Many people have not heard of blockchain, but it is well known as the technology underlying the bitcoin revolution. This new technology allowed decentralized banking and a new form of digital currency. The same technology applies to healthcare as a way to securely record, store, and recall distributed healthcare data on the Internet.
Many ask, what is it about blockchain technology that makes this all possible? The answer is simple, blockchain allows data to be distributed or copied to thousands of locations on the Internet, each with a unique encryption scheme. Each new data item, or transaction in the case of bitcoin, is stored as a block on the blockchain. The thousands of blockchains are also kept in sync so that any corrupted or hacked blockchain can be identified and removed. Thus, to break the system, a hacker would need to hack a majority of the blockchains that exist, an impossible feat using today’s most sophisticated computer networks.

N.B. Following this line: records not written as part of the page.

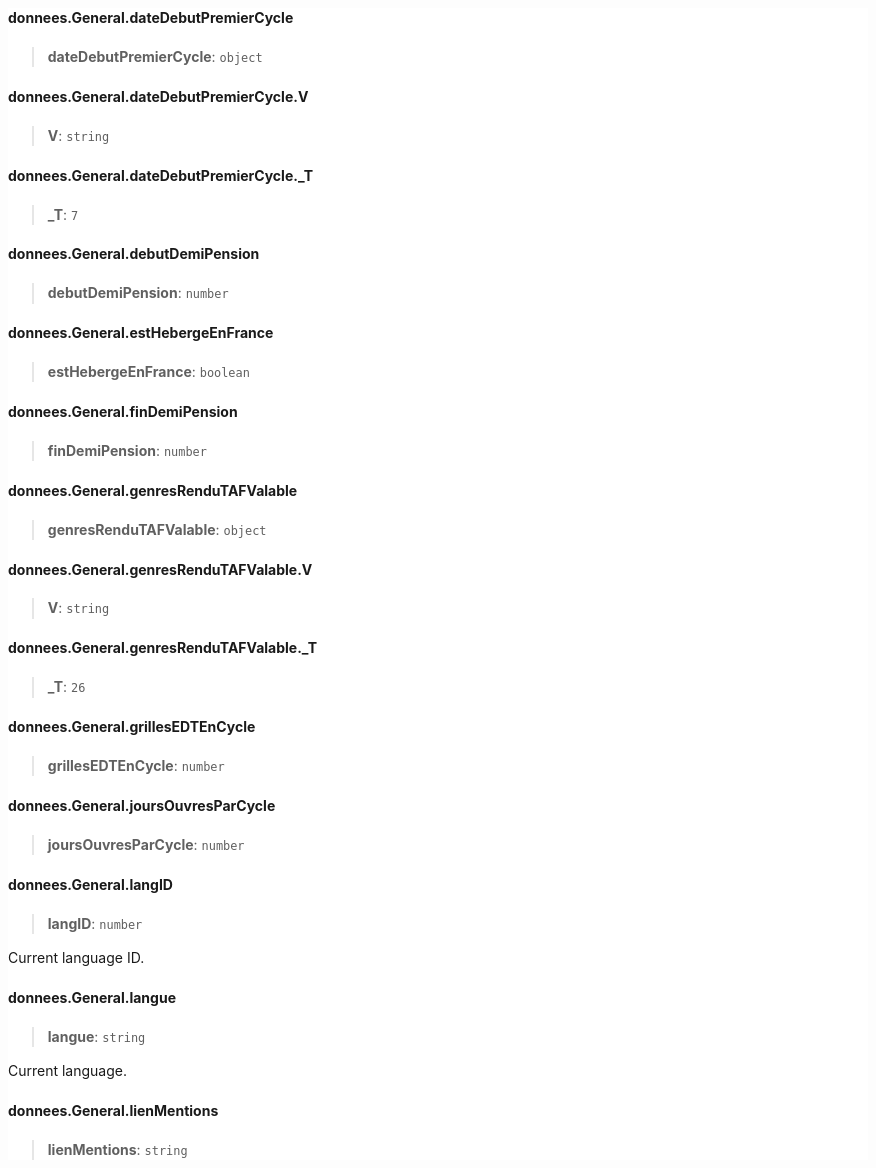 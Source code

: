 #### donnees.General.dateDebutPremierCycle

> **dateDebutPremierCycle**: `object`

#### donnees.General.dateDebutPremierCycle.V

> **V**: `string`

#### donnees.General.dateDebutPremierCycle.\_T

> **\_T**: `7`

#### donnees.General.debutDemiPension

> **debutDemiPension**: `number`

#### donnees.General.estHebergeEnFrance

> **estHebergeEnFrance**: `boolean`

#### donnees.General.finDemiPension

> **finDemiPension**: `number`

#### donnees.General.genresRenduTAFValable

> **genresRenduTAFValable**: `object`

#### donnees.General.genresRenduTAFValable.V

> **V**: `string`

#### donnees.General.genresRenduTAFValable.\_T

> **\_T**: `26`

#### donnees.General.grillesEDTEnCycle

> **grillesEDTEnCycle**: `number`

#### donnees.General.joursOuvresParCycle

> **joursOuvresParCycle**: `number`

#### donnees.General.langID

> **langID**: `number`

Current language ID.

#### donnees.General.langue

> **langue**: `string`

Current language.

#### donnees.General.lienMentions

> **lienMentions**: `string`
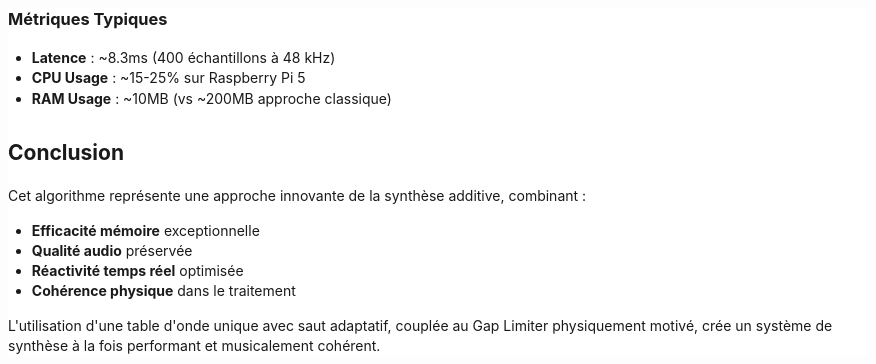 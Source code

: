 ### Métriques Typiques
- **Latence** : ~8.3ms (400 échantillons à 48 kHz)
- **CPU Usage** : ~15-25% sur Raspberry Pi 5
- **RAM Usage** : ~10MB (vs ~200MB approche classique)

## Conclusion

Cet algorithme représente une approche innovante de la synthèse additive, combinant :
- **Efficacité mémoire** exceptionnelle
- **Qualité audio** préservée
- **Réactivité temps réel** optimisée
- **Cohérence physique** dans le traitement

L'utilisation d'une table d'onde unique avec saut adaptatif, couplée au Gap Limiter physiquement motivé, crée un système de synthèse à la fois performant et musicalement cohérent.

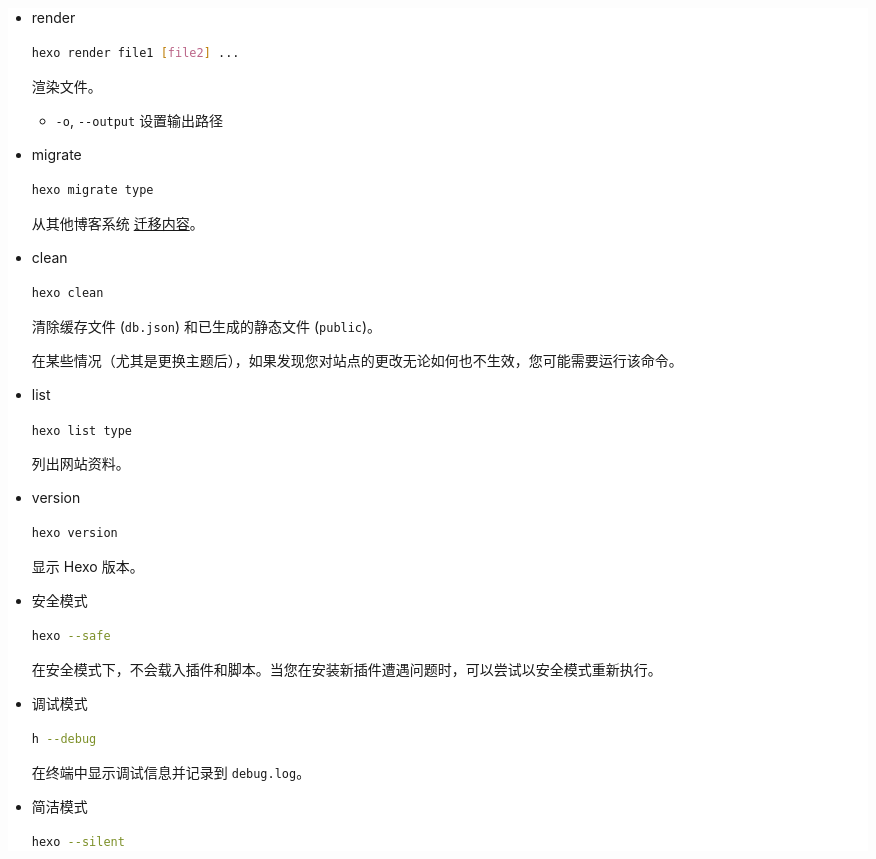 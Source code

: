 * render

  ```bash
  hexo render file1 [file2] ...
  ```

  渲染文件。

  - `-o`, `--output`  设置输出路径

* migrate

  ```bash
  hexo migrate type
  ```

   从其他博客系统 [迁移内容](https://hexo.io/zh-cn/docs/migration)。

* clean

  ```bash
  hexo clean
  ```

  清除缓存文件 (`db.json`) 和已生成的静态文件 (`public`)。

  在某些情况（尤其是更换主题后），如果发现您对站点的更改无论如何也不生效，您可能需要运行该命令。

* list

  ```bash
  hexo list type
  ```

  列出网站资料。

* version

  ```bash
  hexo version
  ```

  显示 Hexo 版本。

* 安全模式

  ```bash
  hexo --safe
  ```

  在安全模式下，不会载入插件和脚本。当您在安装新插件遭遇问题时，可以尝试以安全模式重新执行。

* 调试模式

  ```bash
  h --debug
  ```

  在终端中显示调试信息并记录到 `debug.log`。

* 简洁模式

  ```bash
  hexo --silent
  ```
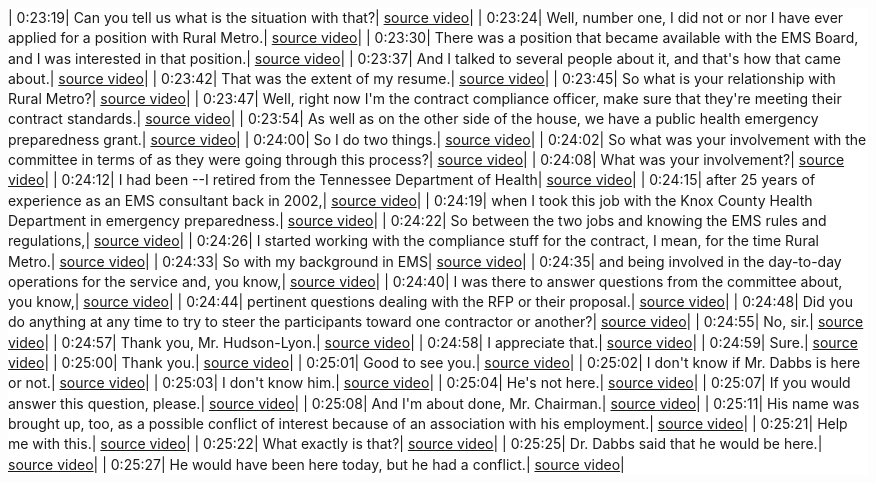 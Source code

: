 | 0:23:19| Can you tell us what is the situation with that?| [source video](https://archive.org/details/CoComWS121210?start=1399)|
| 0:23:24| Well, number one, I did not or nor I have ever applied for a position with Rural Metro.| [source video](https://archive.org/details/CoComWS121210?start=1404)|
| 0:23:30| There was a position that became available with the EMS Board, and I was interested in that position.| [source video](https://archive.org/details/CoComWS121210?start=1410)|
| 0:23:37| And I talked to several people about it, and that's how that came about.| [source video](https://archive.org/details/CoComWS121210?start=1417)|
| 0:23:42| That was the extent of my resume.| [source video](https://archive.org/details/CoComWS121210?start=1422)|
| 0:23:45| So what is your relationship with Rural Metro?| [source video](https://archive.org/details/CoComWS121210?start=1425)|
| 0:23:47| Well, right now I'm the contract compliance officer, make sure that they're meeting their contract standards.| [source video](https://archive.org/details/CoComWS121210?start=1427)|
| 0:23:54| As well as on the other side of the house, we have a public health emergency preparedness grant.| [source video](https://archive.org/details/CoComWS121210?start=1434)|
| 0:24:00| So I do two things.| [source video](https://archive.org/details/CoComWS121210?start=1440)|
| 0:24:02| So what was your involvement with the committee in terms of as they were going through this process?| [source video](https://archive.org/details/CoComWS121210?start=1442)|
| 0:24:08| What was your involvement?| [source video](https://archive.org/details/CoComWS121210?start=1448)|
| 0:24:12| I had been --I retired from the Tennessee Department of Health| [source video](https://archive.org/details/CoComWS121210?start=1452)|
| 0:24:15| after 25 years of experience as an EMS consultant back in 2002,| [source video](https://archive.org/details/CoComWS121210?start=1455)|
| 0:24:19| when I took this job with the Knox County Health Department in emergency preparedness.| [source video](https://archive.org/details/CoComWS121210?start=1459)|
| 0:24:22| So between the two jobs and knowing the EMS rules and regulations,| [source video](https://archive.org/details/CoComWS121210?start=1462)|
| 0:24:26| I started working with the compliance stuff for the contract, I mean, for the time Rural Metro.| [source video](https://archive.org/details/CoComWS121210?start=1466)|
| 0:24:33| So with my background in EMS| [source video](https://archive.org/details/CoComWS121210?start=1473)|
| 0:24:35| and being involved in the day-to-day operations for the service and, you know,| [source video](https://archive.org/details/CoComWS121210?start=1475)|
| 0:24:40| I was there to answer questions from the committee about, you know,| [source video](https://archive.org/details/CoComWS121210?start=1480)|
| 0:24:44| pertinent questions dealing with the RFP or their proposal.| [source video](https://archive.org/details/CoComWS121210?start=1484)|
| 0:24:48| Did you do anything at any time to try to steer the participants toward one contractor or another?| [source video](https://archive.org/details/CoComWS121210?start=1488)|
| 0:24:55| No, sir.| [source video](https://archive.org/details/CoComWS121210?start=1495)|
| 0:24:57| Thank you, Mr. Hudson-Lyon.| [source video](https://archive.org/details/CoComWS121210?start=1497)|
| 0:24:58| I appreciate that.| [source video](https://archive.org/details/CoComWS121210?start=1498)|
| 0:24:59| Sure.| [source video](https://archive.org/details/CoComWS121210?start=1499)|
| 0:25:00| Thank you.| [source video](https://archive.org/details/CoComWS121210?start=1500)|
| 0:25:01| Good to see you.| [source video](https://archive.org/details/CoComWS121210?start=1501)|
| 0:25:02| I don't know if Mr. Dabbs is here or not.| [source video](https://archive.org/details/CoComWS121210?start=1502)|
| 0:25:03| I don't know him.| [source video](https://archive.org/details/CoComWS121210?start=1503)|
| 0:25:04| He's not here.| [source video](https://archive.org/details/CoComWS121210?start=1504)|
| 0:25:07| If you would answer this question, please.| [source video](https://archive.org/details/CoComWS121210?start=1507)|
| 0:25:08| And I'm about done, Mr. Chairman.| [source video](https://archive.org/details/CoComWS121210?start=1508)|
| 0:25:11| His name was brought up, too, as a possible conflict of interest because of an association with his employment.| [source video](https://archive.org/details/CoComWS121210?start=1511)|
| 0:25:21| Help me with this.| [source video](https://archive.org/details/CoComWS121210?start=1521)|
| 0:25:22| What exactly is that?| [source video](https://archive.org/details/CoComWS121210?start=1522)|
| 0:25:25| Dr. Dabbs said that he would be here.| [source video](https://archive.org/details/CoComWS121210?start=1525)|
| 0:25:27| He would have been here today, but he had a conflict.| [source video](https://archive.org/details/CoComWS121210?start=1527)| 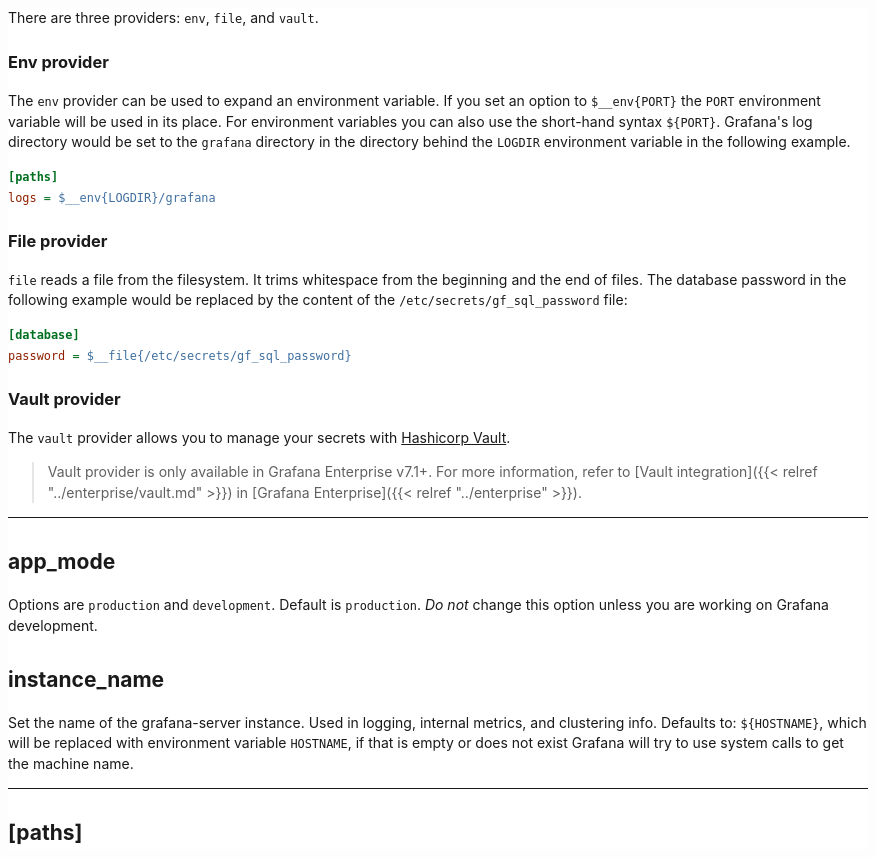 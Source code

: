 There are three providers: `env`, `file`, and `vault`.

### Env provider

The `env` provider can be used to expand an environment variable. If you
set an option to `$__env{PORT}` the `PORT` environment variable will be
used in its place. For environment variables you can also use the
short-hand syntax `${PORT}`.
Grafana's log directory would be set to the `grafana` directory in the
directory behind the `LOGDIR` environment variable in the following
example.

```ini
[paths]
logs = $__env{LOGDIR}/grafana
```

### File provider

`file` reads a file from the filesystem. It trims whitespace from the
beginning and the end of files.
The database password in the following example would be replaced by
the content of the `/etc/secrets/gf_sql_password` file:

```ini
[database]
password = $__file{/etc/secrets/gf_sql_password}
```

### Vault provider

The `vault` provider allows you to manage your secrets with [Hashicorp Vault](https://www.hashicorp.com/products/vault).

> Vault provider is only available in Grafana Enterprise v7.1+. For more information, refer to [Vault integration]({{< relref "../enterprise/vault.md" >}}) in [Grafana Enterprise]({{< relref "../enterprise" >}}).

<hr />

## app_mode

Options are `production` and `development`. Default is `production`. _Do not_ change this option unless you are working on Grafana development.

## instance_name

Set the name of the grafana-server instance. Used in logging, internal metrics, and clustering info. Defaults to: `${HOSTNAME}`, which will be replaced with
environment variable `HOSTNAME`, if that is empty or does not exist Grafana will try to use system calls to get the machine name.

<hr />

## [paths]
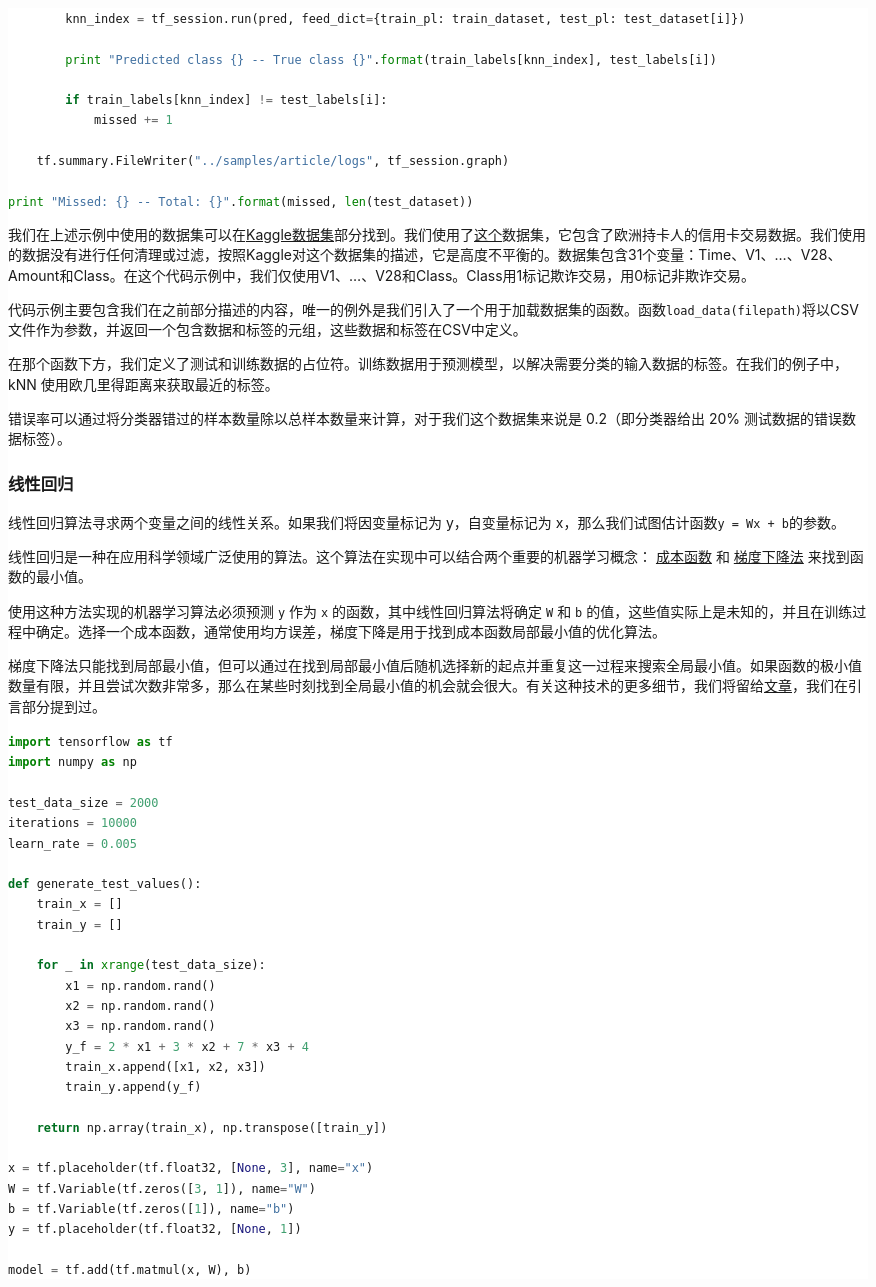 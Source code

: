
 ```py
        knn_index = tf_session.run(pred, feed_dict={train_pl: train_dataset, test_pl: test_dataset[i]})

        print "Predicted class {} -- True class {}".format(train_labels[knn_index], test_labels[i])

        if train_labels[knn_index] != test_labels[i]:
            missed += 1

    tf.summary.FileWriter("../samples/article/logs", tf_session.graph)

print "Missed: {} -- Total: {}".format(missed, len(test_dataset))

```

我们在上述示例中使用的数据集可以在[Kaggle数据集](https://www.kaggle.com/datasets)部分找到。我们使用了[这个](https://www.kaggle.com/dalpozz/creditcardfraud)数据集，它包含了欧洲持卡人的信用卡交易数据。我们使用的数据没有进行任何清理或过滤，按照Kaggle对这个数据集的描述，它是高度不平衡的。数据集包含31个变量：Time、V1、…、V28、Amount和Class。在这个代码示例中，我们仅使用V1、…、V28和Class。Class用1标记欺诈交易，用0标记非欺诈交易。

代码示例主要包含我们在之前部分描述的内容，唯一的例外是我们引入了一个用于加载数据集的函数。函数`load_data(filepath)`将以CSV文件作为参数，并返回一个包含数据和标签的元组，这些数据和标签在CSV中定义。

在那个函数下方，我们定义了测试和训练数据的占位符。训练数据用于预测模型，以解决需要分类的输入数据的标签。在我们的例子中，kNN 使用欧几里得距离来获取最近的标签。

错误率可以通过将分类器错过的样本数量除以总样本数量来计算，对于我们这个数据集来说是 0.2（即分类器给出 20% 测试数据的错误数据标签）。

### 线性回归

线性回归算法寻求两个变量之间的线性关系。如果我们将因变量标记为 y，自变量标记为 x，那么我们试图估计函数`y = Wx + b`的参数。

线性回归是一种在应用科学领域广泛使用的算法。这个算法在实现中可以结合两个重要的机器学习概念： [成本函数](https://en.wikipedia.org/wiki/Loss_function) 和 [梯度下降法](https://en.wikipedia.org/wiki/Gradient_descent) 来找到函数的最小值。

使用这种方法实现的机器学习算法必须预测 `y` 作为 `x` 的函数，其中线性回归算法将确定 `W` 和 `b` 的值，这些值实际上是未知的，并且在训练过程中确定。选择一个成本函数，通常使用均方误差，梯度下降是用于找到成本函数局部最小值的优化算法。

梯度下降法只能找到局部最小值，但可以通过在找到局部最小值后随机选择新的起点并重复这一过程来搜索全局最小值。如果函数的极小值数量有限，并且尝试次数非常多，那么在某些时刻找到全局最小值的机会就会很大。有关这种技术的更多细节，我们将留给[文章](https://www.toptal.com/machine-learning/machine-learning-theory-an-introductory-primer)，我们在引言部分提到过。

```py
import tensorflow as tf
import numpy as np

test_data_size = 2000
iterations = 10000
learn_rate = 0.005

def generate_test_values():
    train_x = []
    train_y = []

    for _ in xrange(test_data_size):
        x1 = np.random.rand()
        x2 = np.random.rand()
        x3 = np.random.rand()
        y_f = 2 * x1 + 3 * x2 + 7 * x3 + 4
        train_x.append([x1, x2, x3])
        train_y.append(y_f)

    return np.array(train_x), np.transpose([train_y])

x = tf.placeholder(tf.float32, [None, 3], name="x")
W = tf.Variable(tf.zeros([3, 1]), name="W")
b = tf.Variable(tf.zeros([1]), name="b")
y = tf.placeholder(tf.float32, [None, 1])

model = tf.add(tf.matmul(x, W), b)
```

So how does this help healthcare? It allows a common data store for all clinical and financial data that can be accessed outside of a proprietary network. So, there are no data silos to restrict access to the data; it is literally everywhere. Coordinated care based on the exchange of medical information can be a reality because the only requirement to accessing data is the authorization and credentials to do so.
Healthcare systems and vendors cannot hold the data hostage, and hackers will no longer be able to run ransomware attacks on your medical data. In addition, with the proper credentials, big data analytics projects can be used to derive new insights from what would be the most compressive clinical data collection ever constructed. The ramifications to pharmaceutical research and genomic therapy could result in any number of life saving new discoveries and treatments.
While the potential is great, there are still a handful of technical issues that need to be addressed, such as limited disclosure versus the all or nothing mode of use consistent with bitcoin, and private key security and sharing. But as the title indicates, the momentum of this movement is strong and is backed by giants like Google, Microsoft, and IBM. Many of these companies have already proposed healthcare solutions that cover a broad set of use cases as per the recent ONC Blockchain in Healthcare Challenge.
Given the longstanding issues related data exchange and the value of big data, it is clear to me that this technology will be making its healthcare introduction in the next few years. And, it may become the new standard in the storage and exchange of medical data.